There are a few options to how the CDNVerifier can meet its requirements.

  • It can simply store a single value per provider,proofSetId pair
  • It can store a single value per provider,proofSetId,calculated_at_epoch pair where calculated_at_epoch indicates when the rsrrsr score was calculated.
  • it can store multiple provider,proofSetId,epoch values, and when asked for a rsrrsr score it can compute it based on the epoch timeframe that was provided in the request for the rsrrsr score. Essentially summing up the scores for all epochs requested and dividing it by the number of scores.

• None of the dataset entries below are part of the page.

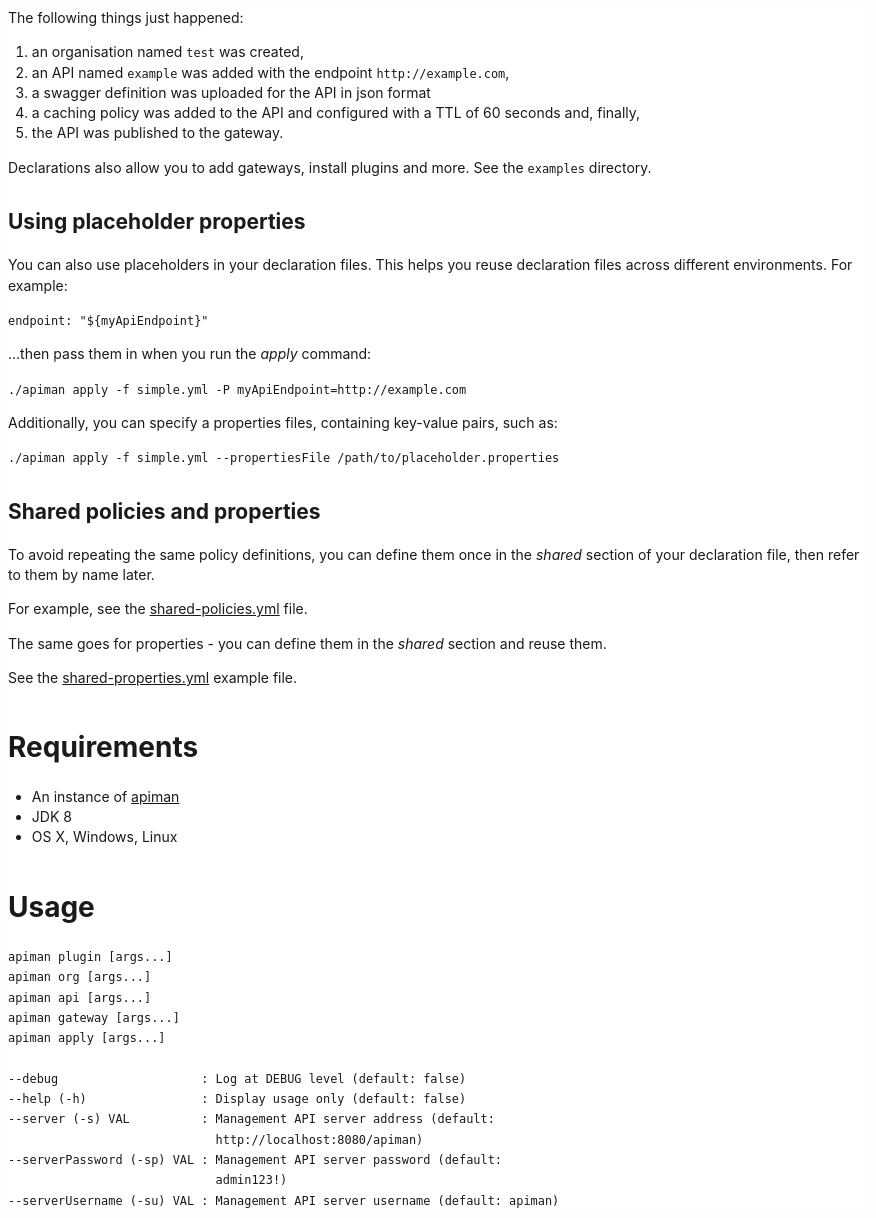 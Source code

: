 The following things just happened:

1. an organisation named `test` was created,
2. an API named `example` was added with the endpoint `http://example.com`,
3. a swagger definition was uploaded for the API in json format
4. a caching policy was added to the API and configured with a TTL of 60 seconds and, finally,
5. the API was published to the gateway.
    
Declarations also allow you to add gateways, install plugins and more. See the `examples` directory.

## Using placeholder properties

You can also use placeholders in your declaration files. This helps you reuse declaration files across different environments. For example:

    endpoint: "${myApiEndpoint}"

...then pass them in when you run the _apply_ command:

    ./apiman apply -f simple.yml -P myApiEndpoint=http://example.com

Additionally, you can specify a properties files, containing key-value pairs, such as:

    ./apiman apply -f simple.yml --propertiesFile /path/to/placeholder.properties

## Shared policies and properties

To avoid repeating the same policy definitions, you can define them once in the _shared_ section of your declaration file,
then refer to them by name later.

For example, see the [shared-policies.yml](examples/declarative/shared-policies.yml) file.

The same goes for properties - you can define them in the _shared_ section and reuse them.

See the [shared-properties.yml](examples/declarative/shared-properties.yml) example file.

# Requirements

  * An instance of [apiman](http://apiman.io)
  * JDK 8
  * OS X, Windows, Linux

# Usage

    apiman plugin [args...]
    apiman org [args...]
    apiman api [args...]
    apiman gateway [args...]
    apiman apply [args...]
    
    --debug                    : Log at DEBUG level (default: false)
    --help (-h)                : Display usage only (default: false)
    --server (-s) VAL          : Management API server address (default:
                                 http://localhost:8080/apiman)
    --serverPassword (-sp) VAL : Management API server password (default:
                                 admin123!)
    --serverUsername (-su) VAL : Management API server username (default: apiman)
                       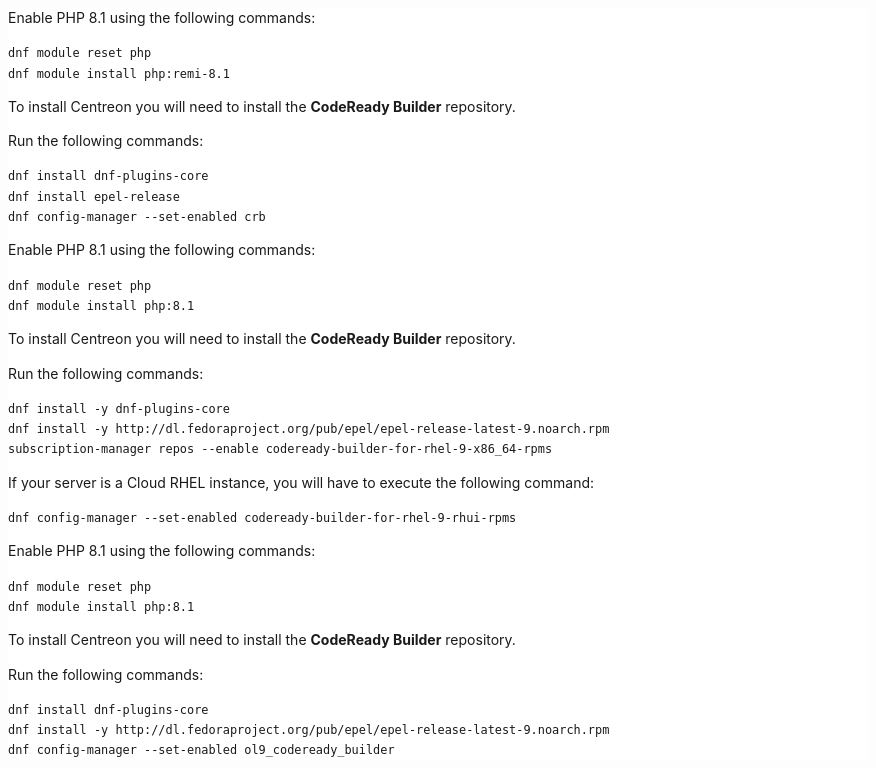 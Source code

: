 Enable PHP 8.1 using the following commands:
```shell
dnf module reset php
dnf module install php:remi-8.1
```

</TabItem>
<TabItem value="Alma 9" label="Alma 9">

To install Centreon you will need to install the **CodeReady Builder** repository.

Run the following commands:

```shell
dnf install dnf-plugins-core
dnf install epel-release
dnf config-manager --set-enabled crb
```

Enable PHP 8.1 using the following commands:

```shell
dnf module reset php
dnf module install php:8.1
```

</TabItem>
<TabItem value="RHEL 9" label="RHEL 9">

To install Centreon you will need to install the **CodeReady Builder** repository.

Run the following commands:

```shell
dnf install -y dnf-plugins-core
dnf install -y http://dl.fedoraproject.org/pub/epel/epel-release-latest-9.noarch.rpm
subscription-manager repos --enable codeready-builder-for-rhel-9-x86_64-rpms
```

If your server is a Cloud RHEL instance, you will have to execute the following command:

```shell
dnf config-manager --set-enabled codeready-builder-for-rhel-9-rhui-rpms
```

Enable PHP 8.1 using the following commands:

```shell
dnf module reset php
dnf module install php:8.1
```

</TabItem>
<TabItem value="Oracle Linux 9" label="Oracle Linux 9">

To install Centreon you will need to install the **CodeReady Builder** repository.

Run the following commands:

```shell
dnf install dnf-plugins-core
dnf install -y http://dl.fedoraproject.org/pub/epel/epel-release-latest-9.noarch.rpm
dnf config-manager --set-enabled ol9_codeready_builder
```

The latter approach leads to a lot of data stored on chain and therefore is the least preferable option. The second approach means higher gas fees as more requests are made, higher computational costs on the monitoring service but a higher degree of accuracy of the rsrrsr score.

The third approach is the simplest, least expensive, but also the least accurate rsrrsr score.

Suggested Approach

The monitoring service calculates and stores the rsrrsr scores per provider,proofSetId pair locally and push them on chain regularly. The interval at which it pushes updates on chain can be flexible. For M2 every 24 hours should be enough. This means that every 24 hours, every provider,proofSetId that has seen cache miss requests in the past 24 hours will have a new rsrrsr score and push it to the CDNVerifier contract. This approach makes it flexible how often we want scores to be reported and limits the complexity of the implementation so that M2 stays realistic for shipping it.

A user makes a deal through the Pandora Service with an SP for storing data. This deal is indentified by the proofset Id. The user also specifies whether they want to create have a CDN enabled.

Each time a proofset is created a fee is paid by the user and the payout is triggered by the SP through the PDP Verifier contract.

In a recent proposal the payment flow was specified for also paying the SP for enabling CDN retrievability. A user now wants to make sure that the fee they are paying to an SP is based on a service level agreement in Pandora Service that holds the SP to a certain standard of retrievability.

There are multiple metrics to record SP performance (amount of egress served, retrieval success, bandwidth, retrieval speed,…). For now, the retrieval success is the most important metric for a user.

This means a user only wants to pay a fee to the SP if they delivered on their promise to offer retrieval.

To make this payment work based on this condition, there needs to exist on-chain data about the current retrieval score of an SP for a given proofSet id.

This data can be stored in what we call a filCDN verifier contract. The Pandora Service can then ask the filCDN Verifier contract for that data, given an SP and proofSet id and the payment rail can be adjusted on whether the metric is sufficient or not, given the prior service level agreement.

To bring this data on chain we can accumulate the data which we are already recording about retrievals in a new table. The calculation of this table can be triggered in regular intervals (per day?) and then posted on chain to the filCDN verifier contract.

A possible table schema could look like the following:

CREATE TABLE IF NOT EXISTS provider_scores (  
address TEXT NOT NULL,  
proof_set_id,
rsr INTEGER NOT NULL,  
calculated_at DATETIME NOT NULL,  
PRIMARY KEY (address, proof_set_id, calculated_at),  
CONSTRAINT check_positive_rsr CHECK (rsr >= 0));

The calculation of the provider_score is done like so:

ts = lastTimeTheScoreWasCalculated(proofSetId,spAddress)
now = Now()
// Number of successful retrievals in the time window now -> ts
successfulRetrievals = countSuccessfulRetrievals(spAddress,proofSetId,ts,now)
totalRetrievals = countTotalRetrievals(spAddress,proofSetId,ts,now) 
rsr = successfulRetrievals/totalRetrievals

Successful retrievals are retrievals where the status of the response is 200. We only make retrievals for CIDs which we know of must exist on the SP. As long as cloudflare works, then this is a reliable statistic.